Items listed in a dataset
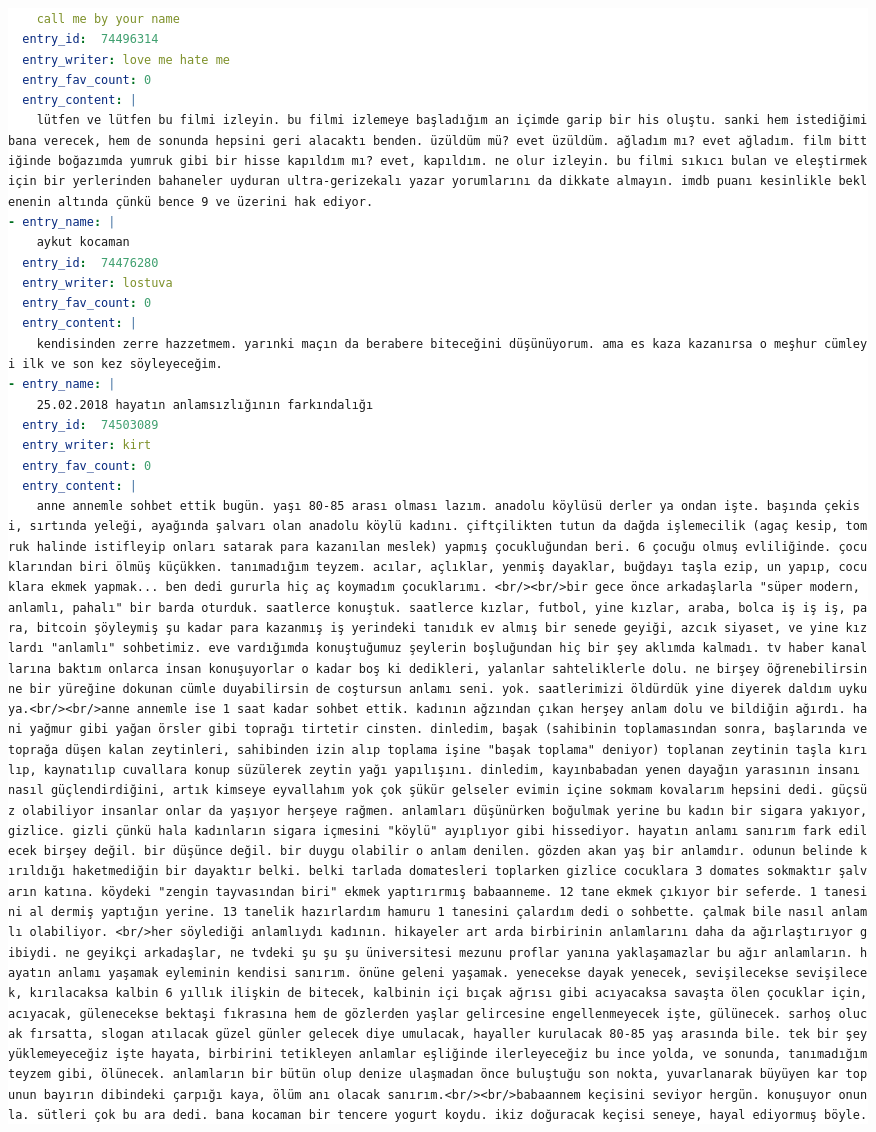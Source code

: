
 ```yaml
    call me by your name
  entry_id:  74496314
  entry_writer: love me hate me
  entry_fav_count: 0
  entry_content: |
    lütfen ve lütfen bu filmi izleyin. bu filmi izlemeye başladığım an içimde garip bir his oluştu. sanki hem istediğimi bana verecek, hem de sonunda hepsini geri alacaktı benden. üzüldüm mü? evet üzüldüm. ağladım mı? evet ağladım. film bittiğinde boğazımda yumruk gibi bir hisse kapıldım mı? evet, kapıldım. ne olur izleyin. bu filmi sıkıcı bulan ve eleştirmek için bir yerlerinden bahaneler uyduran ultra-gerizekalı yazar yorumlarını da dikkate almayın. imdb puanı kesinlikle beklenenin altında çünkü bence 9 ve üzerini hak ediyor.
- entry_name: |
    aykut kocaman
  entry_id:  74476280
  entry_writer: lostuva
  entry_fav_count: 0
  entry_content: |
    kendisinden zerre hazzetmem. yarınki maçın da berabere biteceğini düşünüyorum. ama es kaza kazanırsa o meşhur cümleyi ilk ve son kez söyleyeceğim.
- entry_name: |
    25.02.2018 hayatın anlamsızlığının farkındalığı
  entry_id:  74503089
  entry_writer: kirt
  entry_fav_count: 0
  entry_content: |
    anne annemle sohbet ettik bugün. yaşı 80-85 arası olması lazım. anadolu köylüsü derler ya ondan işte. başında çekisi, sırtında yeleği, ayağında şalvarı olan anadolu köylü kadını. çiftçilikten tutun da dağda işlemecilik (agaç kesip, tomruk halinde istifleyip onları satarak para kazanılan meslek) yapmış çocukluğundan beri. 6 çocuğu olmuş evliliğinde. çocuklarından biri ölmüş küçükken. tanımadığım teyzem. acılar, açlıklar, yenmiş dayaklar, buğdayı taşla ezip, un yapıp, cocuklara ekmek yapmak... ben dedi gururla hiç aç koymadım çocuklarımı. <br/><br/>bir gece önce arkadaşlarla "süper modern, anlamlı, pahalı" bir barda oturduk. saatlerce konuştuk. saatlerce kızlar, futbol, yine kızlar, araba, bolca iş iş iş, para, bitcoin şöyleymiş şu kadar para kazanmış iş yerindeki tanıdık ev almış bir senede geyiği, azcık siyaset, ve yine kızlardı "anlamlı" sohbetimiz. eve vardığımda konuştuğumuz şeylerin boşluğundan hiç bir şey aklımda kalmadı. tv haber kanallarına baktım onlarca insan konuşuyorlar o kadar boş ki dedikleri, yalanlar sahteliklerle dolu. ne birşey öğrenebilirsin ne bir yüreğine dokunan cümle duyabilirsin de coştursun anlamı seni. yok. saatlerimizi öldürdük yine diyerek daldım uykuya.<br/><br/>anne annemle ise 1 saat kadar sohbet ettik. kadının ağzından çıkan herşey anlam dolu ve bildiğin ağırdı. hani yağmur gibi yağan örsler gibi toprağı tirtetir cinsten. dinledim, başak (sahibinin toplamasından sonra, başlarında ve toprağa düşen kalan zeytinleri, sahibinden izin alıp toplama işine "başak toplama" deniyor) toplanan zeytinin taşla kırılıp, kaynatılıp cuvallara konup süzülerek zeytin yağı yapılışını. dinledim, kayınbabadan yenen dayağın yarasının insanı nasıl güçlendirdiğini, artık kimseye eyvallahım yok çok şükür gelseler evimin içine sokmam kovalarım hepsini dedi. güçsüz olabiliyor insanlar onlar da yaşıyor herşeye rağmen. anlamları düşünürken boğulmak yerine bu kadın bir sigara yakıyor, gizlice. gizli çünkü hala kadınların sigara içmesini "köylü" ayıplıyor gibi hissediyor. hayatın anlamı sanırım fark edilecek birşey değil. bir düşünce değil. bir duygu olabilir o anlam denilen. gözden akan yaş bir anlamdır. odunun belinde kırıldığı haketmediğin bir dayaktır belki. belki tarlada domatesleri toplarken gizlice cocuklara 3 domates sokmaktır şalvarın katına. köydeki "zengin tayvasından biri" ekmek yaptırırmış babaanneme. 12 tane ekmek çıkıyor bir seferde. 1 tanesini al dermiş yaptığın yerine. 13 tanelik hazırlardım hamuru 1 tanesini çalardım dedi o sohbette. çalmak bile nasıl anlamlı olabiliyor. <br/>her söylediği anlamlıydı kadının. hikayeler art arda birbirinin anlamlarını daha da ağırlaştırıyor gibiydi. ne geyikçi arkadaşlar, ne tvdeki şu şu şu üniversitesi mezunu proflar yanına yaklaşamazlar bu ağır anlamların. hayatın anlamı yaşamak eyleminin kendisi sanırım. önüne geleni yaşamak. yenecekse dayak yenecek, sevişilecekse sevişilecek, kırılacaksa kalbin 6 yıllık ilişkin de bitecek, kalbinin içi bıçak ağrısı gibi acıyacaksa savaşta ölen çocuklar için, acıyacak, gülenecekse bektaşi fıkrasına hem de gözlerden yaşlar gelircesine engellenmeyecek işte, gülünecek. sarhoş olucak fırsatta, slogan atılacak güzel günler gelecek diye umulacak, hayaller kurulacak 80-85 yaş arasında bile. tek bir şey yüklemeyeceğiz işte hayata, birbirini tetikleyen anlamlar eşliğinde ilerleyeceğiz bu ince yolda, ve sonunda, tanımadığım teyzem gibi, ölünecek. anlamların bir bütün olup denize ulaşmadan önce buluştuğu son nokta, yuvarlanarak büyüyen kar topunun bayırın dibindeki çarpığı kaya, ölüm anı olacak sanırım.<br/><br/>babaannem keçisini seviyor hergün. konuşuyor onunla. sütleri çok bu ara dedi. bana kocaman bir tencere yogurt koydu. ikiz doğuracak keçisi seneye, hayal ediyormuş böyle.
```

* Exercise directions: Output all the records, word for word, with no pictures in the copy.

* Answer to this problem:
Source code

:
 ```yaml
    call me by your name
  entry_id:  74496314
  entry_writer: love me hate me
  entry_fav_count: 0
  entry_content: |
    lütfen ve lütfen bu filmi izleyin. bu filmi izlemeye başladığım an içimde garip bir his oluştu. sanki hem istediğimi bana verecek, hem de sonunda hepsini geri alacaktı benden. üzüldüm mü? evet üzüldüm. ağladım mı? evet ağladım. film bittiğinde boğazımda yumruk gibi bir hisse kapıldım mı? evet, kapıldım. ne olur izleyin. bu filmi sıkıcı bulan ve eleştirmek için bir yerlerinden bahaneler uyduran ultra-gerizekalı yazar yorumlarını da dikkate almayın. imdb puanı kesinlikle beklenenin altında çünkü bence 9 ve üzerini hak ediyor.
- entry_name: |
    aykut kocaman
  entry_id:  74476280
  entry_writer: lostuva
  entry_fav_count: 0
  entry_content: |
    kendisinden zerre hazzetmem. yarınki maçın da berabere biteceğini düşünüyorum. ama es kaza kazanırsa o meşhur cümleyi ilk ve son kez söyleyeceğim.
- entry_name: |
    25.02.2018 hayatın anlamsızlığının farkındalığı
  entry_id:  74503089
  entry_writer: kirt
  entry_fav_count: 0
  entry_content: |
    anne annemle sohbet ettik bugün. yaşı 80-85 arası olması lazım. anadolu köylüsü derler ya ondan işte. başında çekisi, sırtında yeleği, ayağında şalvarı olan anadolu köylü kadını. çiftçilikten tutun da dağda işlemecilik (agaç kesip, tomruk halinde istifleyip onları satarak para kazanılan meslek) yapmış çocukluğundan beri. 6 çocuğu olmuş evliliğinde. çocuklarından biri ölmüş küçükken. tanımadığım teyzem. acılar, açlıklar, yenmiş dayaklar, buğdayı taşla ezip, un yapıp, cocuklara ekmek yapmak... ben dedi gururla hiç aç koymadım çocuklarımı. <br/><br/>bir gece önce arkadaşlarla "süper modern, anlamlı, pahalı" bir barda oturduk. saatlerce konuştuk. saatlerce kızlar, futbol, yine kızlar, araba, bolca iş iş iş, para, bitcoin şöyleymiş şu kadar para kazanmış iş yerindeki tanıdık ev almış bir senede geyiği, azcık siyaset, ve yine kızlardı "anlamlı" sohbetimiz. eve vardığımda konuştuğumuz şeylerin boşluğundan hiç bir şey aklımda kalmadı. tv haber kanallarına baktım onlarca insan konuşuyorlar o kadar boş ki dedikleri, yalanlar sahteliklerle dolu. ne birşey öğrenebilirsin ne bir yüreğine dokunan cümle duyabilirsin de coştursun anlamı seni. yok. saatlerimizi öldürdük yine diyerek daldım uykuya.<br/><br/>anne annemle ise 1 saat kadar sohbet ettik. kadının ağzından çıkan herşey anlam dolu ve bildiğin ağırdı. hani yağmur gibi yağan örsler gibi toprağı tirtetir cinsten. dinledim, başak (sahibinin toplamasından sonra, başlarında ve toprağa düşen kalan zeytinleri, sahibinden izin alıp toplama işine "başak toplama" deniyor) toplanan zeytinin taşla kırılıp, kaynatılıp cuvallara konup süzülerek zeytin yağı yapılışını. dinledim, kayınbabadan yenen dayağın yarasının insanı nasıl güçlendirdiğini, artık kimseye eyvallahım yok çok şükür gelseler evimin içine sokmam kovalarım hepsini dedi. güçsüz olabiliyor insanlar onlar da yaşıyor herşeye rağmen. anlamları düşünürken boğulmak yerine bu kadın bir sigara yakıyor, gizlice. gizli çünkü hala kadınların sigara içmesini "köylü" ayıplıyor gibi hissediyor. hayatın anlamı sanırım fark edilecek birşey değil. bir düşünce değil. bir duygu olabilir o anlam denilen. gözden akan yaş bir anlamdır. odunun belinde kırıldığı haketmediğin bir dayaktır belki. belki tarlada domatesleri toplarken gizlice cocuklara 3 domates sokmaktır şalvarın katına. köydeki "zengin tayvasından biri" ekmek yaptırırmış babaanneme. 12 tane ekmek çıkıyor bir seferde. 1 tanesini al dermiş yaptığın yerine. 13 tanelik hazırlardım hamuru 1 tanesini çalardım dedi o sohbette. çalmak bile nasıl anlamlı olabiliyor. <br/>her söylediği anlamlıydı kadının. hikayeler art arda birbirinin anlamlarını daha da ağırlaştırıyor gibiydi. ne geyikçi arkadaşlar, ne tvdeki şu şu şu üniversitesi mezunu proflar yanına yaklaşamazlar bu ağır anlamların. hayatın anlamı yaşamak eyleminin kendisi sanırım. önüne geleni yaşamak. yenecekse dayak yenecek, sevişilecekse sevişilecek, kırılacaksa kalbin 6 yıllık ilişkin de bitecek, kalbinin içi bıçak ağrısı gibi acıyacaksa savaşta ölen çocuklar için, acıyacak, gülenecekse bektaşi fıkrasına hem de gözlerden yaşlar gelircesine engellenmeyecek işte, gülünecek. sarhoş olucak fırsatta, slogan atılacak güzel günler gelecek diye umulacak, hayaller kurulacak 80-85 yaş arasında bile. tek bir şey yüklemeyeceğiz işte hayata, birbirini tetikleyen anlamlar eşliğinde ilerleyeceğiz bu ince yolda, ve sonunda, tanımadığım teyzem gibi, ölünecek. anlamların bir bütün olup denize ulaşmadan önce buluştuğu son nokta, yuvarlanarak büyüyen kar topunun bayırın dibindeki çarpığı kaya, ölüm anı olacak sanırım.<br/><br/>babaannem keçisini seviyor hergün. konuşuyor onunla. sütleri çok bu ara dedi. bana kocaman bir tencere yogurt koydu. ikiz doğuracak keçisi seneye, hayal ediyormuş böyle.
```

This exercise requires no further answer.